What this means: The 42% boost is for life and inflation-protected. The trade is five years of zero CPP from 65 to 70. People who can fund those five years from RRSP / RRIF / non-registered savings usually win by delaying.
What to do next: See the 65-vs-70 dollar amounts side by side with your actual estimate. Run the CPP calculator →
The 42% bonus
Each month past age 65, CPP increases by 0.7%. Sixty months × 0.7% = 42%. So a $1,433 age-65 pension becomes $2,035 if delayed to 70. The boost is permanent and inflation-indexed, just like the base amount.
Breakeven math
Compared to age 65:
- Delay to 70: skip 60 months of CPP, then receive 42% more for life
- Each month past 70: you make up 0.42 “months’ worth” of skipped payments
- Catch-up: 60 / 0.42 ≈ 143 months past 65 = age 76 years 11 months for the dollar-amount-only calculation
That’s the often-quoted “breakeven at 77.” The full picture is closer to 82 once you account for the time value of the early money (you could invest the age-65 payments) and inflation indexing on a larger base. Past 82, delay-to-70 wins clearly.
Why most healthy retirees should delay
- Life expectancy is your friend. Stats Canada life expectancy at age 65 is 84.7 (men) and 87.3 (women) on average. Half live past those ages.
- Inflation indexing compounds on a bigger base. A 2% CPI year increases the larger delayed-CPP amount by more dollars.
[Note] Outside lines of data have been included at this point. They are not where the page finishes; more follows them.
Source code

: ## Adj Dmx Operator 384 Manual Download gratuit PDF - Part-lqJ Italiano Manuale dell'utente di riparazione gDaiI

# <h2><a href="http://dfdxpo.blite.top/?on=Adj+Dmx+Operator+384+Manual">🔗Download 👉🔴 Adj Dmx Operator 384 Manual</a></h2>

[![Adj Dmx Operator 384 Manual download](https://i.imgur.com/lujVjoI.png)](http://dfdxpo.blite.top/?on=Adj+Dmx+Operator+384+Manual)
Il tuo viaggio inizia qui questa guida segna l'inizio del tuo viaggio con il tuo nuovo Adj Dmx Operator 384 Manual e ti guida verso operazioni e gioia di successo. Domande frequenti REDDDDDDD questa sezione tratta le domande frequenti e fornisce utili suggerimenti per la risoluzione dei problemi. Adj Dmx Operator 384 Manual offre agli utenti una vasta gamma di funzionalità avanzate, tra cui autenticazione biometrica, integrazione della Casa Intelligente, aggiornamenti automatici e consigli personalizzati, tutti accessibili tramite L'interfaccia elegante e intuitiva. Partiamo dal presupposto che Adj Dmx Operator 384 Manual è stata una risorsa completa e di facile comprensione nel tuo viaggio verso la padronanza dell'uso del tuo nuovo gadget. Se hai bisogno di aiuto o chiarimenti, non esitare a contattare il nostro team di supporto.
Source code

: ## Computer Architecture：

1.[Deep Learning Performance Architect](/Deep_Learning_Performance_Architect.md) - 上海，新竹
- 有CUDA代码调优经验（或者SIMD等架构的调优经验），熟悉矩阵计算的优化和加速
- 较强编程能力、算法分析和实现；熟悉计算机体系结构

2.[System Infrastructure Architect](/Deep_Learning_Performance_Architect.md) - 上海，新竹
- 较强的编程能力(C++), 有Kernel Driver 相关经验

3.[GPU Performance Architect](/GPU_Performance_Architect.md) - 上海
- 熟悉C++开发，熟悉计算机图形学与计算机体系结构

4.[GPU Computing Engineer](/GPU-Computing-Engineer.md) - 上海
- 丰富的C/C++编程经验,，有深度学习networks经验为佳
- Lifetime income protection. Delayed CPP is a higher floor of guaranteed income for life — useful insurance against running out of savings.
- OAS pairs with it. Delaying OAS to 70 also adds 36% (0.6%/month). The combined effect on lifetime guaranteed income is substantial.
When delaying doesn’t win
- Poor health or family history. If life expectancy is below ~80, take it at 65.
- No bridge income. If you have no RRSP / RRIF / TFSA to fund 65-70, you can’t afford to skip CPP for five years.
- OAS clawback risk. If your RRIF will already push you over the clawback threshold, adding 42% more CPP at 70 makes the problem worse, not better.
The RRSP-first strategy
The most common way to make the 65-70 bridge work: draw the RRSP down between 65 and 70, delay CPP to 70, then live mostly off CPP+OAS+modest RRIF after 70. This converts the RRSP at lower marginal rates (no CPP / OAS yet to stack), then locks in the maxed-out CPP+OAS for life.
Walk-through in RRSP to RRIF strategy before CPP and OAS.
Worked example
James qualifies for the 2026 CPP maximum at age 65 ($1,433/month). He has $300,000 in an RRSP, no defined-benefit pension, and is healthy at 65.
| Strategy | 65-70 income source | CPP from 70 | Lifetime CPP to age 90 |
|---|---|---|---|
| Take CPP at 65 | CPP + RRSP draw | $1,433/mo continues | $429,900 |
| Delay CPP to 70 | RRSP draw (~$60K/yr × 5) | $2,035/mo | $488,400 |
James lives to 90: delay-to-70 wins by ~$58,500 in CPP dollars, plus the lower-bracket RRSP drawdown saves another ~$15-25K in income tax. Combined gain: ~$75-85K. The bet only loses if James dies before about 82.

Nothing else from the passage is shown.